Hong Kong auctions a first test for Rebecca Wei, Christie’s new president of Asia
All eyes will be on Wei as Christie’s in Hong Kong holds its 30th anniversary auctions in the face of a weakening economy that has stayed the hands of Chinese art buyers after a decade of uninhibited spending
Rebecca Wei goes about with a noticeable swagger these days. On March 22, an awkward parenthesis was removed from her title at Christie’s. Formerly the auction house’s Asia president (excluding China), Wei was running much of Hong Kong, the regional headquarters, and the region under Asia Pacific chairman Francois Curiel. Now, she has been handed the important but idiosyncratic China market, too.
WATCH: Christie’s auction preview
Wei describes the move as bringing together the leadership team in Hong Kong and Shanghai. That seems like a no-brainer when so many Chinese buyers are regulars at the Hong Kong auctions – people like Shanghai billionaire Liu Yiqian, who set a new auction record for Chinese works of art when he bought a 15th century Tibetan tapestry at a Sotheby’s sale for HK$348 million in 2014. Their business is not just important to Hong Kong and China.

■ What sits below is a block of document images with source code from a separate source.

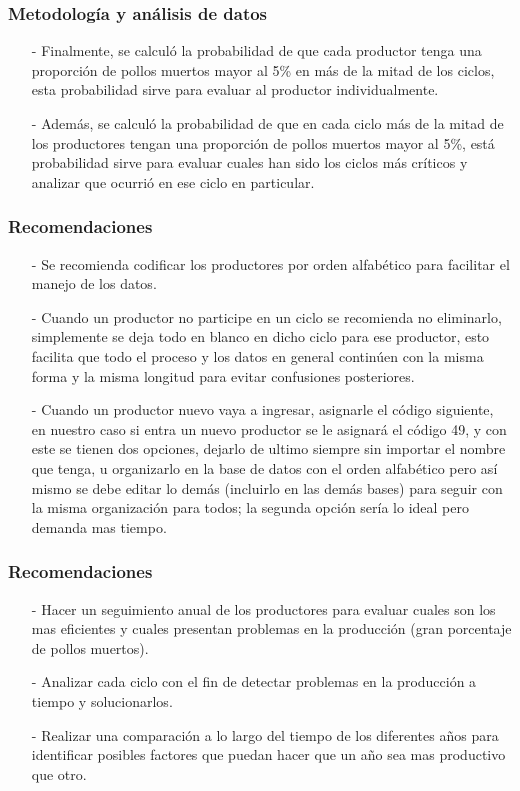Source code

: \documentclass[11pt]{beamer}
\begin{document}
\begin{frame}
\frametitle{Metodología y análisis de datos}
\begin{itemize}
\item[-]Finalmente, se calculó la probabilidad de que cada productor tenga una proporción de pollos muertos mayor al 5\% en más de la mitad de los ciclos, esta probabilidad sirve para evaluar al productor individualmente.
\item[-]Además, se calculó la probabilidad de que en cada ciclo más de la mitad de los productores tengan una proporción de pollos muertos mayor al 5\%, está probabilidad sirve para evaluar cuales han sido los ciclos más críticos y analizar que ocurrió en ese ciclo en particular.
\end{itemize}
\end{frame}


\begin{frame}
\frametitle{Recomendaciones}
\begin{itemize}
\item[-]Se recomienda codificar los productores por orden alfabético para facilitar el manejo de los datos.
\item[-]Cuando un productor no participe en un ciclo se recomienda no eliminarlo, simplemente se deja todo en blanco en dicho ciclo para ese productor, esto facilita que todo el proceso y los datos en general continúen con la misma forma y la misma longitud para evitar confusiones posteriores.
\item[-]Cuando un productor nuevo vaya a ingresar, asignarle el código siguiente, en nuestro caso si entra un nuevo productor se le asignará el código 49, y con este se tienen dos opciones, dejarlo de ultimo siempre sin importar el nombre que tenga, u organizarlo en la base de datos con el orden alfabético pero así mismo se debe editar lo demás (incluirlo en las demás bases) para seguir con la misma organización para todos; la segunda opción sería lo ideal pero demanda mas tiempo.
\end{itemize}
\end{frame}

\begin{frame}
\frametitle{Recomendaciones}
\begin{itemize}
\item[-]Hacer un seguimiento anual de los productores para evaluar cuales son los mas eficientes y cuales presentan problemas en la producción (gran porcentaje de pollos muertos).
\item[-]Analizar cada ciclo con el fin de detectar problemas en la producción a tiempo y solucionarlos.
\item[-]Realizar una comparación a lo largo del tiempo de los diferentes años para identificar posibles factores que puedan hacer que un año sea mas productivo que otro.
\end{itemize}
\end{frame}
\end{document}
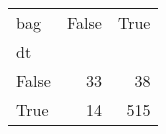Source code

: \begin{tabular}{lrr}
\toprule
bag &  False &  True  \\
dt    &        &        \\
\midrule
False &     33 &     38 \\
True  &     14 &    515 \\
\bottomrule
\end{tabular}
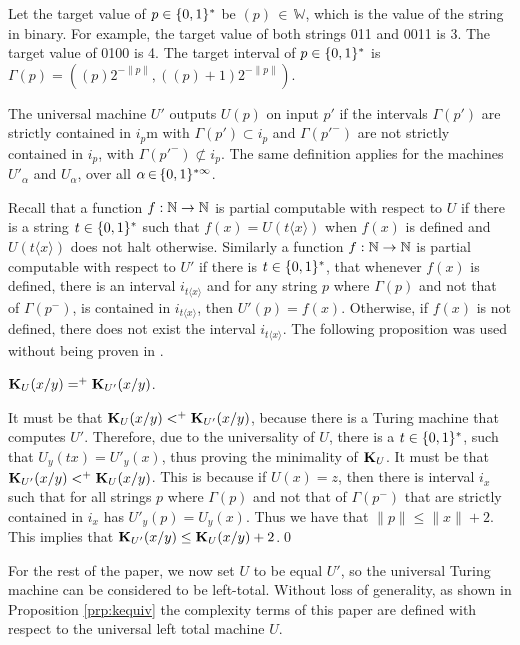 \documentclass[11pt]{article}\textwidth 6.5in\textheight 9in
\begin{document}
Let the target value of $p\in\{0,1\}^*$ be $(p)\,{\in}\,\mathbb{W}$, which is the value of the string in binary. For example, the target value of both strings 011 and 0011 is 3. The target value of 0100 is 4. The target interval of $p\in\{0,1\}^*$ is $\Gamma(p)=((p)2^{-\|p\|},((p){+}1)2^{-\|p\|})$.

The universal machine $U'$ outputs $U(p)$ on input $p'$ if the intervals $\Gamma(p')$ are strictly contained in $i_p$m with $\Gamma(p')\subset i_p$ and $\Gamma({p'}^{-})$ are not strictly contained in $i_p$, with $\Gamma({p'}^{-})\not\subset i_p$. The same definition applies for the machines $U'_\alpha$ and $U_\alpha$, over all $\alpha\,{\in}\,\{0,1\}^{*\infty}$. 

Recall that a function $f:\mathbb{N}\rightarrow\mathbb{N}$ is partial computable with respect to $U$ if there is a string $t\in\{0,1\}^*$ such that $f(x)=U(t\langle x\rangle)$ when $f(x)$ is defined and $U(t\langle x\rangle)$ does not halt otherwise. Similarly a function $f:\mathbb{N}\rightarrow\mathbb{N}$ is partial computable with respect to $U'$ if there is $t\in\{0,1\}^*$, that whenever $f(x)$ is defined, there is an interval $i_{t\langle x\rangle}$ and for any string $p$ where $\Gamma(p)$ and not that of $\Gamma(p^-)$, is contained in $i_{t\langle x\rangle}$, then $U'(p)=f(x)$. Otherwise, if $f(x)$ is not defined, there does not exist the interval $i_{t\langle x\rangle}$. The following proposition was used without being proven in \citep{Levin16}.

\begin{prp}
	${\mathbf K}_U(x/y)=^+{\mathbf K}_{U'}(x/y)$.
	\label{prp:kequiv}
\end{prp}
\begin{prf}
	It must be that ${\mathbf K}_U(x/y)<^+ {\mathbf K}_{U'}(x/y)$, because there is a Turing machine that computes $U'$. Therefore, due to the universality of $U$, there is a $t\in\{0,1\}^*$, such that $U_y(tx)=U'_y(x)$, thus proving the minimality of ${\mathbf K}_U$. It must be that ${\mathbf K}_{U'}(x/y)<^+ {\mathbf K}_U(x/y)$. This is because if $U(x)=z$, then there is interval $i_x$ such that for all strings  $p$ where $\Gamma(p)$ and not that of $\Gamma(p^-)$ that are strictly contained in $i_x$ has $U'_y(p)= U_y(x)$. Thus we have that $\|p\|\leq \|x\|+2$. This implies that ${\mathbf K}_{U'}(x/y)\leq {\mathbf K}_U(x/y)+2$.\qed
\end{prf}

For the rest of the paper, we now set $U$ to be equal $U'$, so the universal Turing machine can be considered to be left-total. Without loss of generality, as shown in Proposition \ref{prp:kequiv} the complexity terms of this paper are defined with respect to the universal left total machine $U$.
\end{document}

Liu, for example, revealed the extent of his appetite for Western art when he paid US$170.4 million for Amedeo Modigliani’s 1917 Nu Couché in New York in November 2015. When he attended the March 31 opening of Christie’s new Anniversary Gallery in Hong Kong’s Central district, an event to commemorate the auction house’s 30th year in Hong Kong, a specialist was eager to show him Monet’s Le Bassin aux Nymphéas (1919) ahead of its auction on May 12 in New York.
But Wei is taking over just as many Chinese buyers are taking a breather after a decade of uninhibited spending, and her first real test will be the week-long spring sales, starting on May 26, which celebrate the company’s 30th anniversary in Hong Kong.